TASK DETAILS: Write out the records below from the first line through the line containing "public void reloadStarted()", leaving out any pictures.

[Data records]

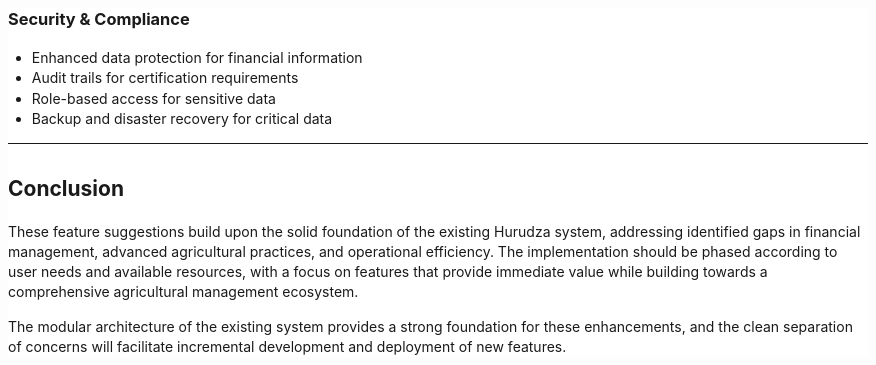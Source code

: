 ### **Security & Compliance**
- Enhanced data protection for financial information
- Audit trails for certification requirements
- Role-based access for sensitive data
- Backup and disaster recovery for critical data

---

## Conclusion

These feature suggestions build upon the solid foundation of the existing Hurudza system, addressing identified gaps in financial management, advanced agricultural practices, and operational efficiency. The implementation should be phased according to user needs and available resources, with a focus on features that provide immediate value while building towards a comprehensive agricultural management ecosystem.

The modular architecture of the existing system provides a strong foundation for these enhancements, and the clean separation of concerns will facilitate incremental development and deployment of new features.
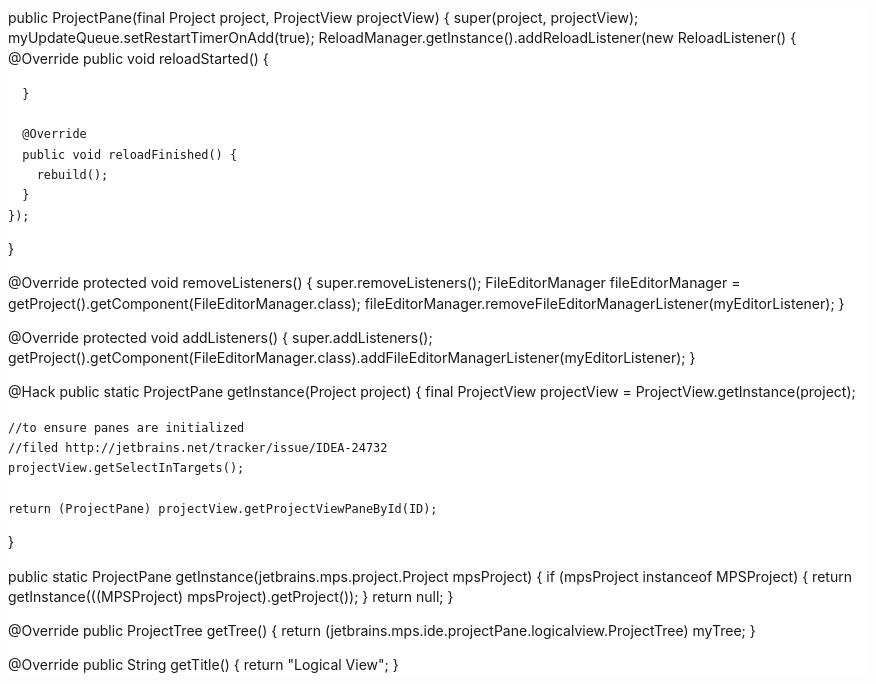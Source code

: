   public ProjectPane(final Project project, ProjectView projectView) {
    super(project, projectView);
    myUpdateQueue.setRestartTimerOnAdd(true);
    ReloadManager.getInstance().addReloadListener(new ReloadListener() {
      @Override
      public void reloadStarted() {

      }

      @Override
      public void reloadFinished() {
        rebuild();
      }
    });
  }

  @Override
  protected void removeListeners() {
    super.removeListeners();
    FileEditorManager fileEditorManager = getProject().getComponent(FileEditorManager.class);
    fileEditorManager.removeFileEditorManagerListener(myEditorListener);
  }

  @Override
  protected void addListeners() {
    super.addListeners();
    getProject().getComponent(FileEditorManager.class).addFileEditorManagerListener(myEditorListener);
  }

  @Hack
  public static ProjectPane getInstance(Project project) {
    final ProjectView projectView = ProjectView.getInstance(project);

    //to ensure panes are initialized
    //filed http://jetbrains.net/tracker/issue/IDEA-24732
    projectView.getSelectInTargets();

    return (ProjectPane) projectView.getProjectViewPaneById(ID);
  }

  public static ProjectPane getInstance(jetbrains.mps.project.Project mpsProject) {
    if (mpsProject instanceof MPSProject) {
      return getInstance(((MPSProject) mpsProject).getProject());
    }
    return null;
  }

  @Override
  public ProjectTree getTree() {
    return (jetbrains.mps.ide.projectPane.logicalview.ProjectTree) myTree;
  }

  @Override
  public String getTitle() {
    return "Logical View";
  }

TASK OUTPUT:
Source code

: ### **Security & Compliance**
- Enhanced data protection for financial information
- Audit trails for certification requirements
- Role-based access for sensitive data
- Backup and disaster recovery for critical data

---

## Conclusion

These feature suggestions build upon the solid foundation of the existing Hurudza system, addressing identified gaps in financial management, advanced agricultural practices, and operational efficiency. The implementation should be phased according to user needs and available resources, with a focus on features that provide immediate value while building towards a comprehensive agricultural management ecosystem.

The modular architecture of the existing system provides a strong foundation for these enhancements, and the clean separation of concerns will facilitate incremental development and deployment of new features.
Source code

:   public ProjectPane(final Project project, ProjectView projectView) {
    super(project, projectView);
    myUpdateQueue.setRestartTimerOnAdd(true);
    ReloadManager.getInstance().addReloadListener(new ReloadListener() {
      @Override
      public void reloadStarted() {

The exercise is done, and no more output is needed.